Pediatric

Happy Visits

Parents should consider having their child first seen by a dentist around 3 years of age. A child at this age typically has most (if not all) of their twenty primary teeth and an increased ability to follow basic instructions given by the dentist.

A positive first experience, combined with early detection of cavities and intervention when dietary risk factors are suspected, is crucial to forming a happy and long-lasting relationship with the dentist.

A Happy Visit is a short, fun-filled appointment designed to be a positive first experience that introduces the child to the dentist and the equipment and tools used to clean and examine their teeth.

Happy Visits are free of cost and may be scheduled independently or in conjunction with parental appointments.

Fillings

Primary teeth are precursors to permanent teeth that will begin to emerge around 6 years of age and continue until 12-13 years of age (excluding wisdom teeth which arrive between 18-21 years of age).

They serve the important role of holding space for wider permanent teeth to replace them later on. For this reason, it is recommended that primary teeth be preserved until near exfoliation through early detection and treatment of cavities.

We offer both silver and tooth-colored fillings (parents may specify preference).

Tooth Extractions

Removal of primary teeth is typically recommended when infection is present that may cause damage to developing permanent teeth underneath.

It is also recommended in cases of retention of primary teeth when underlying permanent teeth have emerged or upon referral from orthodontists seeking to lessen the effect of crowding during treatment.

Medicated Fillings (Pulpotomies)

Due to the root anatomy of primary teeth and eventual root resorption as permanent teeth erupt underneath, root canal therapy is not an option for infected primary teeth as it is for their permanent teeth replacements.

However, extraction is not always recommended especially when replacement permanent teeth are far from emergence.

Medicated fillings in primary teeth treat the source of infection and allow preservation of space, often long enough for the replacement tooth to near emergence.

Fluoride Treatment

Fluoride hardens teeth and makes them more resistant to cavities. Topical forms, such as rinses and in-office applications of fluoride trays and varnishes, are best suited for hardening the external surface of primary teeth and root surfaces of permanent teeth exposed by gum recession.

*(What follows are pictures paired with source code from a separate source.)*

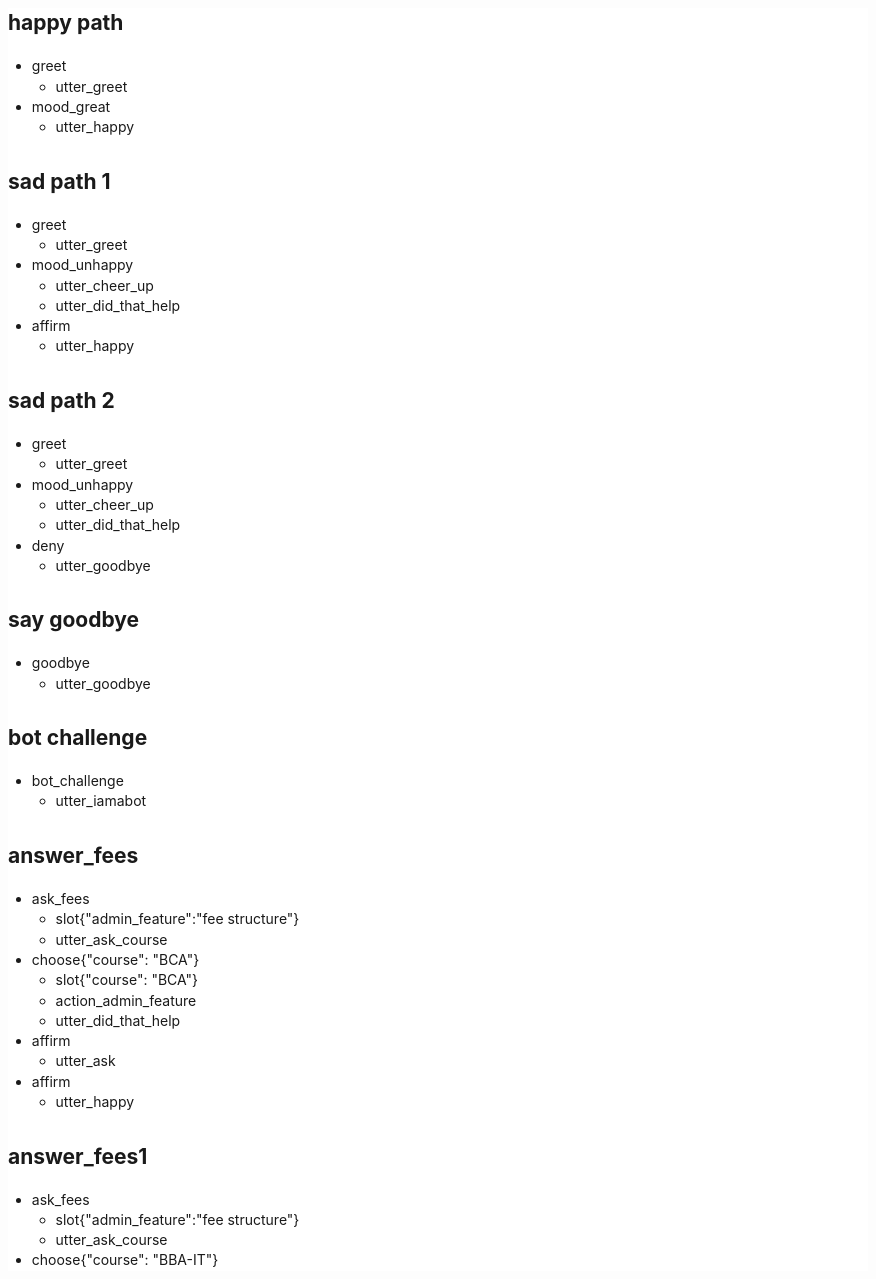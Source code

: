 ## happy path
* greet
  - utter_greet
* mood_great
  - utter_happy

## sad path 1
* greet
  - utter_greet
* mood_unhappy
  - utter_cheer_up
  - utter_did_that_help
* affirm
  - utter_happy

## sad path 2
* greet
  - utter_greet
* mood_unhappy
  - utter_cheer_up
  - utter_did_that_help
* deny
  - utter_goodbye

## say goodbye
* goodbye
  - utter_goodbye

## bot challenge
* bot_challenge
  - utter_iamabot

## answer_fees
* ask_fees
  - slot{"admin_feature":"fee structure"}
  - utter_ask_course
* choose{"course": "BCA"}
  - slot{"course": "BCA"}
  - action_admin_feature
  - utter_did_that_help
* affirm
  - utter_ask
* affirm
  - utter_happy

## answer_fees1
* ask_fees
  - slot{"admin_feature":"fee structure"}
  - utter_ask_course
* choose{"course": "BBA-IT"}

Systemic forms, such as fluoridated water and fluoride tablets (prescribed when residential water supply is non-fluoridated), help to strengthen teeth internally during formation.

Residential water fluoridation, caries risk and age are evaluated prior to recommending fluoride treatment for your child.

Sealants

Sealants are an effective way to prevent decay in deep grooves of permanent molars, which are most susceptible to cavities due to the depth of the grooves and difficulty cleaning these areas.

Sealants are well-tolerated as the procedure is non-invasive and does not require the use of anesthetic. They are generally recommended soon after eruption of 6-year and 12-year molars, prior to prolonged exposure to oral bacteria and resultant decay.

Monitoring Permanent Tooth Eruption

During routine exams the eruption of permanent teeth will be closely monitored. Referral to an orthodontist will be made when intervention is necessary to relieve crowding and resultant poor alignment of teeth.

Bite abnormalities resulting from jaw discrepancies (ie. overbite or underbite) or intraoral habits (ie. finger sucking) will also be evaluated and referred for early orthodontic intervention as many conditions are easily treated when identified prior to full eruption of the permanent dentition.